The elephant is 6x heavier with skin the croc can barely grip — a total mismatch on land.
The saltwater crocodile is one of nature's most perfect predators, but it evolved to ambush prey at the water's edge — not fight 14,000-pound tanks on dry land. The elephant's hide is too thick for the croc to get a meaningful grip, and a single stomp or tusk strike would be catastrophic.
In water, the crocodile is more dangerous, but even there, elephants are surprisingly capable swimmers and their sheer mass makes a death roll physically impossible. The croc simply can't generate enough rotational force to spin something six times its weight.

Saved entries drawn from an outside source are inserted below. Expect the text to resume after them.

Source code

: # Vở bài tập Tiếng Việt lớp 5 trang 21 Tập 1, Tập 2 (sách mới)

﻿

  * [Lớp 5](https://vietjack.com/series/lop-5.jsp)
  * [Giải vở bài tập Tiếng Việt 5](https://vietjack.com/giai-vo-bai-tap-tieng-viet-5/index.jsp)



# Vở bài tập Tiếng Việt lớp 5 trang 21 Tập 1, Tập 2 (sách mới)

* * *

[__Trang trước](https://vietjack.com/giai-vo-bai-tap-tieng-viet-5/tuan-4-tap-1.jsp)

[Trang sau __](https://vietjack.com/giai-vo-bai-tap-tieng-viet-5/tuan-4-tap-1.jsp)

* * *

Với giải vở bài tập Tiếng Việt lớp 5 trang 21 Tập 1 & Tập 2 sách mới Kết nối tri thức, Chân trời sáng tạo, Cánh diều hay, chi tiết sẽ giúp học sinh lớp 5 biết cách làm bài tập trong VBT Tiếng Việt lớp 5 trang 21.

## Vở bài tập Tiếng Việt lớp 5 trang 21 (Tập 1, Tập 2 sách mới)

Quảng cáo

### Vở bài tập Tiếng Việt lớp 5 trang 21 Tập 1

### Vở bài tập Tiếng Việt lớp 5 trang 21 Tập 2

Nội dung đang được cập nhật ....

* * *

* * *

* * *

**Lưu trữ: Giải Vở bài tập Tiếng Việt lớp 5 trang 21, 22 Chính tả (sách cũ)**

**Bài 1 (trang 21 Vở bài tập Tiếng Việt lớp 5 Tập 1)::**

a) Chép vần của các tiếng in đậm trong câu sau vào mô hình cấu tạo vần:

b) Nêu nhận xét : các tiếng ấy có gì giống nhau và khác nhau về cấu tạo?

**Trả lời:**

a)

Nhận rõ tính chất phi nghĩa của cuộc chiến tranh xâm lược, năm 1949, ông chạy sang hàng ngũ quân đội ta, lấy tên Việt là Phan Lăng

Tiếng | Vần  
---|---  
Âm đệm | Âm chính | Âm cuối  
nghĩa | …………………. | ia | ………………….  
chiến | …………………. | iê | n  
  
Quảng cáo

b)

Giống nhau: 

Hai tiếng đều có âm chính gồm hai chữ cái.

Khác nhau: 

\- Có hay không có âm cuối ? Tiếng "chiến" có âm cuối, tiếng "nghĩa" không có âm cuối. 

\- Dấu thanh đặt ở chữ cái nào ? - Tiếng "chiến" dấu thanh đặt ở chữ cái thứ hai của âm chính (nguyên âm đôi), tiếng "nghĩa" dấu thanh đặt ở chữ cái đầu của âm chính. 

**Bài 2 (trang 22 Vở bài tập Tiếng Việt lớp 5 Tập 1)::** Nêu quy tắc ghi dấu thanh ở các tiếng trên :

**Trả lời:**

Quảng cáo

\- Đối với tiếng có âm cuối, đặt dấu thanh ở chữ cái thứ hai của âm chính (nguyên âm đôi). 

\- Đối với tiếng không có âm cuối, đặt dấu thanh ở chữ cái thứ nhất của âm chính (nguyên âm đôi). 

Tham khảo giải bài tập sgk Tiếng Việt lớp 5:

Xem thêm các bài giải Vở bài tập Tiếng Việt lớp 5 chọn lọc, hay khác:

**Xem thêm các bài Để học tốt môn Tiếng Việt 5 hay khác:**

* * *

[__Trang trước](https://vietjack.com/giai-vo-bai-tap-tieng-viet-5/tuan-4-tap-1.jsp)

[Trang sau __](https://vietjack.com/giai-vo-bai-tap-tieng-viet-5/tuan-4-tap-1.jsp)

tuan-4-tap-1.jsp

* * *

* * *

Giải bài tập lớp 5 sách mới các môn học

In real life, crocodiles actively avoid adult elephants. Young calves are occasionally taken at water crossings, but only when separated from the herd. A healthy adult elephant has nothing to fear from any reptile.
The saltwater croc's 3,700 PSI bite is devastating and could potentially target the elephant's trunk — its most vulnerable area. In deep water, the croc's aquatic superiority could theoretically negate the elephant's size advantage by controlling buoyancy and oxygen access.
The elephant outweighs the croc 6:1 with near-impenetrable hide. Its tusks are 6-foot spears, and a single stomp or kick generates tons of force. Elephants have been observed killing crocodiles in the wild by trampling them.
The elephant wins overwhelmingly in any realistic scenario. The crocodile's ambush strategy fails against an animal too large to drag, too heavy to roll, and too armored to bite effectively.